A statutory profit before tax of £0.65bn for the three months to 31 March, down 46% on the same period last year, reflected the expected £0.79bn charge relating to the redemption of enhanced capital notes (ECNs).
Total income fell 1% to £4.38bn after a 3% increase in net interest income was blotted by a 7% decline in other income stemming from lower insurance income and continued pressure on fees and commissions that Lloyds said was a resilient performance in current market conditions. Management have guided to a similar run rate for the rest of the year, which is slightly weaker than analyst forecasts.
Lloyds left its full year guidance for 2.70% net interest margin unchanged after a further improvement in net interest margin to 2.74% in the period, which led to the increase in net interest income.

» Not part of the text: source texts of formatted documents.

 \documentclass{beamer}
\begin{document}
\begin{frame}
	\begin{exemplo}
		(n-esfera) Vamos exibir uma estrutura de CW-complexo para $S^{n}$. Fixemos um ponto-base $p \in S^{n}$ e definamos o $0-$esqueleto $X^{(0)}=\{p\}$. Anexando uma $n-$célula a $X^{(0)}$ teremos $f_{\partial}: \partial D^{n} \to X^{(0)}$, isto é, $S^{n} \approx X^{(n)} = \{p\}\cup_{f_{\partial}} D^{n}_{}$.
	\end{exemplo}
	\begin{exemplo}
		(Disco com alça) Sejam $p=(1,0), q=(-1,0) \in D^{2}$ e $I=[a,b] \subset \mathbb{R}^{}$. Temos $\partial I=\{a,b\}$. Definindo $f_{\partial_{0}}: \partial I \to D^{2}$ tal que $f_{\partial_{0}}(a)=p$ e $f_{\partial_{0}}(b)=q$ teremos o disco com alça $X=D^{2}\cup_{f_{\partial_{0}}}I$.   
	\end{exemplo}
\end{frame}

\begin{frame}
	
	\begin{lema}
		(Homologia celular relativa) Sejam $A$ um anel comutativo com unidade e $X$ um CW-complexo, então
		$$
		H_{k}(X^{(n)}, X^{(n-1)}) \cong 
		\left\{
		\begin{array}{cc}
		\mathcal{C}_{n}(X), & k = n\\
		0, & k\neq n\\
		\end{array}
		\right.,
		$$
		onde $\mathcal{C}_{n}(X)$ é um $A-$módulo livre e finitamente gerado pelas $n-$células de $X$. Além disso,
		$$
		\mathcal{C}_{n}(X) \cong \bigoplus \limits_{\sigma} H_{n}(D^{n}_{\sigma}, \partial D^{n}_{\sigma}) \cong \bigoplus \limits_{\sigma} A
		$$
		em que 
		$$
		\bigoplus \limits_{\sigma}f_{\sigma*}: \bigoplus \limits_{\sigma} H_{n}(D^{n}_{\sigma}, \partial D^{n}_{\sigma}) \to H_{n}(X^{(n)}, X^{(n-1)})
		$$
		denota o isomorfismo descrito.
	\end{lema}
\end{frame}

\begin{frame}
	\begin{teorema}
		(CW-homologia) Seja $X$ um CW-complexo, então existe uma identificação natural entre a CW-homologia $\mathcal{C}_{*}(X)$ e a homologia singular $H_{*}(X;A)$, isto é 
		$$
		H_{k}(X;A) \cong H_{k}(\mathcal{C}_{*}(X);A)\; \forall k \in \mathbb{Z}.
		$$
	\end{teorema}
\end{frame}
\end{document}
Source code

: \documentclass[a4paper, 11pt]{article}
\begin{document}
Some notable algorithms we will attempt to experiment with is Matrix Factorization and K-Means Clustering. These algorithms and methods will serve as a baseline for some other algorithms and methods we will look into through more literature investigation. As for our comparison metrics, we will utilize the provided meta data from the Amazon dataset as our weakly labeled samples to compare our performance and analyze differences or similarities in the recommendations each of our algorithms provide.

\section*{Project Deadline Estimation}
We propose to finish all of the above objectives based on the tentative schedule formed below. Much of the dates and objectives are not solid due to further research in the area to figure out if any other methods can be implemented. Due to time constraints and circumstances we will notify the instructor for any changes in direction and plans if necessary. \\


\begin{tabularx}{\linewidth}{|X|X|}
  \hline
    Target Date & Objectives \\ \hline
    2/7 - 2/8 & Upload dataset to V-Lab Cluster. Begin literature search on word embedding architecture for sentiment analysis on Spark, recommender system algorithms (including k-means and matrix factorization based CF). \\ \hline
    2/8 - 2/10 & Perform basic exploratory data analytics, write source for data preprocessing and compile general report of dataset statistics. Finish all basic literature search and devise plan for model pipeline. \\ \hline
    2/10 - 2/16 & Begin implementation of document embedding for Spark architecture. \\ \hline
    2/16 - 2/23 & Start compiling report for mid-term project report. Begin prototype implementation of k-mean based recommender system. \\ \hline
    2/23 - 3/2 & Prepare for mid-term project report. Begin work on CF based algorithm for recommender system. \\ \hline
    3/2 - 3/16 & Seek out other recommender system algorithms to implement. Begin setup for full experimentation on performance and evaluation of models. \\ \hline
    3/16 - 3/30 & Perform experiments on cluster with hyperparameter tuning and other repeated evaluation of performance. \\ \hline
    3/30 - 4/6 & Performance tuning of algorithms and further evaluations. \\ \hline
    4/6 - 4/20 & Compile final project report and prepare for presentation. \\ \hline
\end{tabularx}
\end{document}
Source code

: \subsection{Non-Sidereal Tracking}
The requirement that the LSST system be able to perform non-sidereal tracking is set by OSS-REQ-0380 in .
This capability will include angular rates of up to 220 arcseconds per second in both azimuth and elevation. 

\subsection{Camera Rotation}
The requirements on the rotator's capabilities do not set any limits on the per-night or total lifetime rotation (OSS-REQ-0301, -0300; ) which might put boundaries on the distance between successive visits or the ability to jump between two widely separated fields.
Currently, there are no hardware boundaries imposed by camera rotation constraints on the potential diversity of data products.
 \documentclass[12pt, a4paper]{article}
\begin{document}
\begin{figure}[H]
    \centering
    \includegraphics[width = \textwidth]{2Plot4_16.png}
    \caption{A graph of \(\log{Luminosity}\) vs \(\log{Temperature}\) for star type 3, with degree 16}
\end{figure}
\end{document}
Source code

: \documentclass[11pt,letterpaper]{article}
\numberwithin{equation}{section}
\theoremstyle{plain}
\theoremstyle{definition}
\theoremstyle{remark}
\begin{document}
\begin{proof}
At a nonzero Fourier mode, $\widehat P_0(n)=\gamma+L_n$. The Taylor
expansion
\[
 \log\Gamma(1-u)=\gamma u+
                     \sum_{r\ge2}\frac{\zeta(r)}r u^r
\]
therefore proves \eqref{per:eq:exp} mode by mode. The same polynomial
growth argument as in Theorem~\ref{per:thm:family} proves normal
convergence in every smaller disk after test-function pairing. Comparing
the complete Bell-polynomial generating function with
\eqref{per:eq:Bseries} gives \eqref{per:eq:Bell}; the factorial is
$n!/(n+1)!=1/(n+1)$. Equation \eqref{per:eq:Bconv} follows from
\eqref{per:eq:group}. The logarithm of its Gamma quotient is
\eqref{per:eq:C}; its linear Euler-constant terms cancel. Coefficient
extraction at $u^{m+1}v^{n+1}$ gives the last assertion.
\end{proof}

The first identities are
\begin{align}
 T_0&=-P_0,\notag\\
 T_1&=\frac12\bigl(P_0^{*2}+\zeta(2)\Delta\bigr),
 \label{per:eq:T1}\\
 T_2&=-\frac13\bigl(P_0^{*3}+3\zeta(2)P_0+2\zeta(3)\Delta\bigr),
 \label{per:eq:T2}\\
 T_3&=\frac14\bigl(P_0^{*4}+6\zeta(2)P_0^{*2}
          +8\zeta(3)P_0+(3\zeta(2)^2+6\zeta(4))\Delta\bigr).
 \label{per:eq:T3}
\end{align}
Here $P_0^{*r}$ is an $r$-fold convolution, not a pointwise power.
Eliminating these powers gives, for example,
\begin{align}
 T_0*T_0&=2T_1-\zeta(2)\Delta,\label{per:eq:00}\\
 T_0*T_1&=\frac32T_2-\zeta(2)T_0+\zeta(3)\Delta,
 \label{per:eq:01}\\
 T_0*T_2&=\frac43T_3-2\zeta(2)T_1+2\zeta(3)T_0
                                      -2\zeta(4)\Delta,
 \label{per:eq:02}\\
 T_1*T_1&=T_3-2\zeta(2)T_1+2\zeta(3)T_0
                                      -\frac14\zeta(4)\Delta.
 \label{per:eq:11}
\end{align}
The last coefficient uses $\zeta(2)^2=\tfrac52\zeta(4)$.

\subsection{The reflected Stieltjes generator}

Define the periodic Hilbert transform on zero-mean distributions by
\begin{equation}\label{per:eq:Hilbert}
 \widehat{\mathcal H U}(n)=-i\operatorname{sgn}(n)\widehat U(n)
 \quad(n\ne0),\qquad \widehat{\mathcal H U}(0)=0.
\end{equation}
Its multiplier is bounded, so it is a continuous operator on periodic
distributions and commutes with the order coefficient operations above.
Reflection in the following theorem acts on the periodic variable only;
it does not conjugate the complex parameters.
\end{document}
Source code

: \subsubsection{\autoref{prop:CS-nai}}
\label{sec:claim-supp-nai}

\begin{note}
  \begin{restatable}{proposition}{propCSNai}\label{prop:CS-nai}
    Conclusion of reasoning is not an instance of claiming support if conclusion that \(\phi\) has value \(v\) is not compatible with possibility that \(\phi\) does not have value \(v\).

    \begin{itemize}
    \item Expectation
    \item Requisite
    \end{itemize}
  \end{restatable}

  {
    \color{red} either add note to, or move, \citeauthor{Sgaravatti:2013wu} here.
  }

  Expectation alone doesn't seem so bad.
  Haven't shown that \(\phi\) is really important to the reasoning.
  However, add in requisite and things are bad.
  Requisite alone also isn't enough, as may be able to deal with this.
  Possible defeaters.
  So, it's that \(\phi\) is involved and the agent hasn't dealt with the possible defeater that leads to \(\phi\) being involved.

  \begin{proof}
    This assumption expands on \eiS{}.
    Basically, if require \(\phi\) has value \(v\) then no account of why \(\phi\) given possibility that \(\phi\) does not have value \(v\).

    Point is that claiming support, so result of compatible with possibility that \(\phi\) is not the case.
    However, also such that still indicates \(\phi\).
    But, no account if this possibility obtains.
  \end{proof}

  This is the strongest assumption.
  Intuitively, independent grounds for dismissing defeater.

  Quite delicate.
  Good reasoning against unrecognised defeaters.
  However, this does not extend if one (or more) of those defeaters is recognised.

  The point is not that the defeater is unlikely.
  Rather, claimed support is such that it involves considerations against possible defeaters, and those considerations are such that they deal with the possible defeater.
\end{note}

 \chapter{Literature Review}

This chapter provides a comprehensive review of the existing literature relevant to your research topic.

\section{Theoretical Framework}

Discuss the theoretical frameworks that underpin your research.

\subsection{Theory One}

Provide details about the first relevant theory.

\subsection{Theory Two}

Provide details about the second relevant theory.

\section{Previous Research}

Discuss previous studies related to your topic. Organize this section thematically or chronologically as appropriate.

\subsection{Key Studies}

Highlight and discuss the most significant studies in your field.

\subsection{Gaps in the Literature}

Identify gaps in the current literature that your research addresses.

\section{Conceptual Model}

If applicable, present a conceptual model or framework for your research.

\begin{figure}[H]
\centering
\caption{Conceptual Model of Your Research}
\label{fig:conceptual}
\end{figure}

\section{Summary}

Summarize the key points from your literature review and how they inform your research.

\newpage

The improved margin more than offset the impact of a 2% reduction in average interest-earning banking assets, which was largely due to lower run-off assets.
The FTSE 100 bank said the improvement in net interest margin was due to improved deposit pricing and mix, lower wholesale funding costs and a benefit, as expected, from the recent ECN redemptions.
Lloyds maintained its strong balance sheet, with a CET1 ratio of 13.0% after a 0.4% impact of the ECNs redemption, while for the full year management still expect to generate around 2% of CET1 capital per year.
Advertising and public relations group WPP reported billings of £11.922bn in its first quarter on Thursday - an increase of 8.3%, or 6.7% at constant currencies.
The FTSE 100 firm said revenue in the four currencies it reports in went up 10.5% to £3.076bn, 4.6% to $4.402bn, 6.3% to €3.989bn, and 0.9% JPY 506.611bn.
Constant currency revenue grew 9.0%, while like-for-like revenue was ahead by 5.1%. Constant currency net sales - WPP’s preferred measure - was up 6.7%, while like-for-like net sales grew 3.2%.
“First quarter revenue, net sales and profit [was] well above budget and ahead of last year,” WPP’s board said in a statement.
Its constant currency net debt also grew, and was £701m higher on 31 March this year than it was on the same date in 2015. Average net debt in the first quarter was up by £767m over the same period a year earlier.
WPP put the large growth in net debt to strong acquisition activities, as well as its share buy-backs of £62m during the period, representing 3.9 million shares or 0.3% of issued share capital.